TRY IT:
Would you go through the records below and copy each line with the string "brain"?

DATA UNDER STUDY:
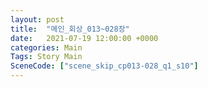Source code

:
 ```yaml
---
layout: post
title:  "메인_회상_013~028장"
date:   2021-07-19 12:00:00 +0000
categories: Main
Tags: Story Main
SceneCode: ["scene_skip_cp013-028_q1_s10"]
---
```

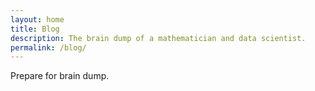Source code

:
 ```yaml
---
layout: home
title: Blog
description: The brain dump of a mathematician and data scientist.
permalink: /blog/
---
```


Prepare for brain dump.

ANSWER TO THIS TASK:
description: The brain dump of a mathematician and data scientist.
Prepare for brain dump.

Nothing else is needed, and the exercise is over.